Todos los intendentes salieron a reculones y encorvados hasta el suelo.
Abdalonim fue a tomar en una casilla de la pared cuerdas con nudos, bandas de tela o de papiro y omoplatos de carnero llenos de señales escritas. Puso todo a los pies de Amílcar y en sus manos un cuadro de madera con tres hilos interiores de estaño enhebrados en bolas de oro, de plata y de cuerno, y empezó diciendo:
—Ciento noventa y dos casas en los Mapales, alquiladas a los cartagineses nuevos a razón de un beka por luna.
—No, ¡es demasiado! Alivia a los pobres. Escribirás los nombres de aquellos que te parezcan más audaces, procurando saber si son adictos a la República. ¡Después!
Dudaba Abdalonim, sorprendido de esta generosidad. Amílcar le arrancó de las manos las bandas de tela.
—¿Qué es esto? ¿Tres palacios alrededor de Kamón, a doce kesitath al mes?
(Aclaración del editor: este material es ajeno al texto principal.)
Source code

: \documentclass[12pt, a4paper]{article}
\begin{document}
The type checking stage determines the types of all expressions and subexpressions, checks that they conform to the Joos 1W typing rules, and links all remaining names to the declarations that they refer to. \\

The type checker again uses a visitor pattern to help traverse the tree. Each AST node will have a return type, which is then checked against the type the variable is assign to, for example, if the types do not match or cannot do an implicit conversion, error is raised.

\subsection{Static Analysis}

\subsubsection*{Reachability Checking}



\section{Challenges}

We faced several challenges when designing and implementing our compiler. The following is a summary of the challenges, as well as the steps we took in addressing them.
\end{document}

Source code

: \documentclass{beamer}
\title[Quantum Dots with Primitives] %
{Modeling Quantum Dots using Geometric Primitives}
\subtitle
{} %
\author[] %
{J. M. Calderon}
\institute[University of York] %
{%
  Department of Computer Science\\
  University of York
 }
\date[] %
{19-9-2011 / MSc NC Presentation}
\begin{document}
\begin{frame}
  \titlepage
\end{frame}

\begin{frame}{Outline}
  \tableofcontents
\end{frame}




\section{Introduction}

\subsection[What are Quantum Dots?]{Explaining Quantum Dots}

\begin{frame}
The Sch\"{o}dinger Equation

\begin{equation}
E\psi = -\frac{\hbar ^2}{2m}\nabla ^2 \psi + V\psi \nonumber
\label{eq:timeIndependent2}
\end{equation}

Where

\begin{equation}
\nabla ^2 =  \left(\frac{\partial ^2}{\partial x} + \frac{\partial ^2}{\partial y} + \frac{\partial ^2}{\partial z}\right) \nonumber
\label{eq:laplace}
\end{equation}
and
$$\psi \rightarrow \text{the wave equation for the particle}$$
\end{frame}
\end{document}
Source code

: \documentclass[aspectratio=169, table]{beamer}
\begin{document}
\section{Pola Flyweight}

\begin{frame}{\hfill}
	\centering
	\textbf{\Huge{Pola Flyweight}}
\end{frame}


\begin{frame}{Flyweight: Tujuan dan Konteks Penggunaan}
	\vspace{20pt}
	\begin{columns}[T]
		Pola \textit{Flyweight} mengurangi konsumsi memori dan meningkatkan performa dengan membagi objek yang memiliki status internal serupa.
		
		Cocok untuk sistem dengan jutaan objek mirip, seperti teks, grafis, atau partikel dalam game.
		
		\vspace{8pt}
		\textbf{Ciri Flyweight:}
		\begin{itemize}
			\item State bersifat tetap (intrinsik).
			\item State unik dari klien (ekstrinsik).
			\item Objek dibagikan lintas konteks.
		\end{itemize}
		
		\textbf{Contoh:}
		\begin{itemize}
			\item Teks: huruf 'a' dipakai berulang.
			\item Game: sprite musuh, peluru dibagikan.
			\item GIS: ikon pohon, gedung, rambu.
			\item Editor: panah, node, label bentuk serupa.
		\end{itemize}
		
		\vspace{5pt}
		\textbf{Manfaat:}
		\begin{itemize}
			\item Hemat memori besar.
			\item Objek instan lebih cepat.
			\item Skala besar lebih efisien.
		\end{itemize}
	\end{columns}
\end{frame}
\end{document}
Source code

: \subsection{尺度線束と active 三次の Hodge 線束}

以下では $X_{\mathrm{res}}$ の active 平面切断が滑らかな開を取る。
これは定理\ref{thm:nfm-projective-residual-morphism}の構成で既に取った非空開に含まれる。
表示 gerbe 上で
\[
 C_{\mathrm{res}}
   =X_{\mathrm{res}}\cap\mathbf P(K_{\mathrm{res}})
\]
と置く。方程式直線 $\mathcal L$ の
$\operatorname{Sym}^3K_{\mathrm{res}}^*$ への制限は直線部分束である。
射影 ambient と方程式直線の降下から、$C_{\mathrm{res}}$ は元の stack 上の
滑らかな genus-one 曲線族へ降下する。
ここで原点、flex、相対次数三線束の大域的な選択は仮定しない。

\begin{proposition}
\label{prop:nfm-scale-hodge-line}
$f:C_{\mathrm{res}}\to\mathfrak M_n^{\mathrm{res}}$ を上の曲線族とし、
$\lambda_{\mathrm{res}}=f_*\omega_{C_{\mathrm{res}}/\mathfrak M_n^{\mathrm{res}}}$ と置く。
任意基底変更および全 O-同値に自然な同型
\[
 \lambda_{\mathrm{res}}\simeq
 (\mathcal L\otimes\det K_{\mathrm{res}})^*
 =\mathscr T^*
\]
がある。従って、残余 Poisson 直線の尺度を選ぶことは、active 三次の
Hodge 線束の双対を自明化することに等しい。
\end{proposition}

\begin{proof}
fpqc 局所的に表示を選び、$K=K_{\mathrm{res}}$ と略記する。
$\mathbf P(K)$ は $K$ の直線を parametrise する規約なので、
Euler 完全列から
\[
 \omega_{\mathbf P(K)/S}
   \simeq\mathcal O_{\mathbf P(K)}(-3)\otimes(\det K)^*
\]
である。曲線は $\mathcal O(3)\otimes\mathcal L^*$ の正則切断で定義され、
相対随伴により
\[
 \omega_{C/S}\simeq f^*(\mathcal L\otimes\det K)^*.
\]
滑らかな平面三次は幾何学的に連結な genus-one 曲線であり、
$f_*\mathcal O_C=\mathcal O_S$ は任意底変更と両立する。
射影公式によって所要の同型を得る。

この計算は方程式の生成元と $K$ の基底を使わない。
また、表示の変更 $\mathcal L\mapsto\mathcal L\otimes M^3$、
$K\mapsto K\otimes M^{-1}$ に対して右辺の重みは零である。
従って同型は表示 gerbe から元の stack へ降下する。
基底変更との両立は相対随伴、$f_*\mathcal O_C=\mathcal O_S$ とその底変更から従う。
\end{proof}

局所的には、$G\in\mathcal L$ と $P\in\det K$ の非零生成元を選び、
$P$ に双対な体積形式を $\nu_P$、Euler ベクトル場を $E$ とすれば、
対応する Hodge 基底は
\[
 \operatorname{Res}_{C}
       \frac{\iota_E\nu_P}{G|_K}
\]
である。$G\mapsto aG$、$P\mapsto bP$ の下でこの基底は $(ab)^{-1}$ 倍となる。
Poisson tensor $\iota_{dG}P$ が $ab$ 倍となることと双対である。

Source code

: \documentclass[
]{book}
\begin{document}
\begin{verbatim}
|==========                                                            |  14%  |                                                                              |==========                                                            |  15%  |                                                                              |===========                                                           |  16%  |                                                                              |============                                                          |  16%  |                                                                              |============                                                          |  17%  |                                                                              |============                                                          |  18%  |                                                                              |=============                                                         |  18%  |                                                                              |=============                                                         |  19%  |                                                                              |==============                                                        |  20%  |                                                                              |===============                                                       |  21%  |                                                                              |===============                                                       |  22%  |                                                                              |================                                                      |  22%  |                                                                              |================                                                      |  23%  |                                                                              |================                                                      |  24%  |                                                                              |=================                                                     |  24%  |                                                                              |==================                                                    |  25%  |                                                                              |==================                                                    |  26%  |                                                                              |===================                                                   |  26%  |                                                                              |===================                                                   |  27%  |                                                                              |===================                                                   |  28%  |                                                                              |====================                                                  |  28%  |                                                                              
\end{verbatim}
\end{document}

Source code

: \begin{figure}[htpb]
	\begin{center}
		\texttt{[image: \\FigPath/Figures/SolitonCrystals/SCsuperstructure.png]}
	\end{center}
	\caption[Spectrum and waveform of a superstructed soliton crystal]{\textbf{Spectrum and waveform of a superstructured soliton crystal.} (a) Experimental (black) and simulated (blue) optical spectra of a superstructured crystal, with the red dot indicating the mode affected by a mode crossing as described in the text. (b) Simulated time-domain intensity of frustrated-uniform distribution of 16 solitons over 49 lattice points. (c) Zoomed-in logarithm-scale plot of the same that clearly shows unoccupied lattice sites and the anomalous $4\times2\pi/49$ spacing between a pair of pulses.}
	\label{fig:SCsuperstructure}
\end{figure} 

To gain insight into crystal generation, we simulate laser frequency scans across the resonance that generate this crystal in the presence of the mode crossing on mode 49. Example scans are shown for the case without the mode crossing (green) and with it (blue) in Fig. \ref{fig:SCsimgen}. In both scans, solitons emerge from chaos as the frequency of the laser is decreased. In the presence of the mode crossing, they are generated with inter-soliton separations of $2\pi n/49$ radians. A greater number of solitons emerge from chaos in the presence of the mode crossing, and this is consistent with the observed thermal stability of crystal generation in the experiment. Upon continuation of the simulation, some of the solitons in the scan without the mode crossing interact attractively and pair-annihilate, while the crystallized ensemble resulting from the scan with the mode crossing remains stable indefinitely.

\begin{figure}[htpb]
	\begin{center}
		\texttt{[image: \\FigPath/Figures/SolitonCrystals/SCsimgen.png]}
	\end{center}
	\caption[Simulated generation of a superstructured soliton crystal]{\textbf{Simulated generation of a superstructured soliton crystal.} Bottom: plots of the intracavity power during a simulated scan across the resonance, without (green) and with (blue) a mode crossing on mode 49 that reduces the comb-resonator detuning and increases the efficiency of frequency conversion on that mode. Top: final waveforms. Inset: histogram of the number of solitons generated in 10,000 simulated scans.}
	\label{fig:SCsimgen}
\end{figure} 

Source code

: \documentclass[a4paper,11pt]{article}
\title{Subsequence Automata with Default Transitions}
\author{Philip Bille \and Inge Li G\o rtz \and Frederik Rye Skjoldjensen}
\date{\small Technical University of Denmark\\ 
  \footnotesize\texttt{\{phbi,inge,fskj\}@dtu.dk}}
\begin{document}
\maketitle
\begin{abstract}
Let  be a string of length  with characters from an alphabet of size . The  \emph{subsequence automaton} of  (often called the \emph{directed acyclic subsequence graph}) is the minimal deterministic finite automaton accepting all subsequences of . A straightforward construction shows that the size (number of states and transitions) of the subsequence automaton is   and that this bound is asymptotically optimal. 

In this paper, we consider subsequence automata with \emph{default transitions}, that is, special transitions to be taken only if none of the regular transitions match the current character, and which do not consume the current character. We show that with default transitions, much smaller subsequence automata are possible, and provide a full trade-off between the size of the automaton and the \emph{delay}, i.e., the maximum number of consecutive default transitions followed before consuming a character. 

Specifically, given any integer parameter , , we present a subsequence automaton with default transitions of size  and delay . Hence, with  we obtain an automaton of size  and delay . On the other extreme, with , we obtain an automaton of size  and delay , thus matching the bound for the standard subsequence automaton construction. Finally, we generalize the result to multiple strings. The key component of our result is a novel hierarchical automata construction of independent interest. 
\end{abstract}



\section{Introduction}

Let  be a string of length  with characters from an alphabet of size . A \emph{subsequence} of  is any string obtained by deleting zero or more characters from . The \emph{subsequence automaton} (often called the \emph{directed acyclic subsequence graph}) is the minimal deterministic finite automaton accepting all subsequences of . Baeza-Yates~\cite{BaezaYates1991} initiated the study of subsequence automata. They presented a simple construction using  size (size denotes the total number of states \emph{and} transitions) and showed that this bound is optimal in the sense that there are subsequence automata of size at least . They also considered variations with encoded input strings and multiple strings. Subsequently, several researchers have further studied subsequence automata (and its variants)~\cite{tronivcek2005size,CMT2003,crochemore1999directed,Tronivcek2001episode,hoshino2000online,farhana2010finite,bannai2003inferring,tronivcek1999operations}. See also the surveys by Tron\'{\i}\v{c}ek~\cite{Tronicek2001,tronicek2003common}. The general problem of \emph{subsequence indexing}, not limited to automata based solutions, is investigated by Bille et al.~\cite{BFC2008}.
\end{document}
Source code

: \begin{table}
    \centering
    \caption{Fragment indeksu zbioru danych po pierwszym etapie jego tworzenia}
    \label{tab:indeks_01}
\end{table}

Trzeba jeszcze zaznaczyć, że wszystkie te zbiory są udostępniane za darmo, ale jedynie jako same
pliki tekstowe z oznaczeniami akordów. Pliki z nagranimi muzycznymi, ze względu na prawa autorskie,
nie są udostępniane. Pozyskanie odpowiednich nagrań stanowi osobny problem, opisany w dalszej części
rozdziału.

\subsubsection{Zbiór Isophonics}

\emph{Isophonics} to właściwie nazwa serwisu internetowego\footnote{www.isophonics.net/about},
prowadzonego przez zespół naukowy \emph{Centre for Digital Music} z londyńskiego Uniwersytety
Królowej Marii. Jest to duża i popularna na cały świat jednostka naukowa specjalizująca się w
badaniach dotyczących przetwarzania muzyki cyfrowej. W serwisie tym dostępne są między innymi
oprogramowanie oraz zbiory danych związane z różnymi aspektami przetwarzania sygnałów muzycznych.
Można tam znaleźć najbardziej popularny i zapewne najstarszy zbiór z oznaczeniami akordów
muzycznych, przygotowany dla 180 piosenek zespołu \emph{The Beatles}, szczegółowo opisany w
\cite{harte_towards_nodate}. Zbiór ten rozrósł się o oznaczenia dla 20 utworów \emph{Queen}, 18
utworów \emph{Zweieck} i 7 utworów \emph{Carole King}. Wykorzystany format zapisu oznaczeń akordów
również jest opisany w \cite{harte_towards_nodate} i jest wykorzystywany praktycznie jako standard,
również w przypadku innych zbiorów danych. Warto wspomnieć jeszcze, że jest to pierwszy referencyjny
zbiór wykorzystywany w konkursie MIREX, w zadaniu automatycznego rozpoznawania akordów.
Pon veinte. No quiero que los ricos me devoren.
El intendente de los intendentes, después de un largo saludo, añadió:
—Prestado a Tigillas, hasta el fin de la estación, dos kikar al tres por ciento de interés marítimo; a Bar-Malkarth, quinientos siclos, con la prenda de treinta esclavos. Doce de estos han muerto en las marismas.
—¡Porque no eran robustos! —dijo riendo el Sufeta—. No importa: si necesita dinero, dáselo. Siempre se debe prestar y a distinto interés, según la riqueza de las personas.
Entonces el servidor se apresuró a leer todo lo que habían producido las minas de hierro de Annaba, las pesquerías de coral, las fábricas de púrpura, el arriendo del impuesto a los griegos domiciliados, la exportación de la plata a Arabia, donde valía diez veces el oro, las capturas de naves, deducción hecha del diezmo para el templo de la Diosa.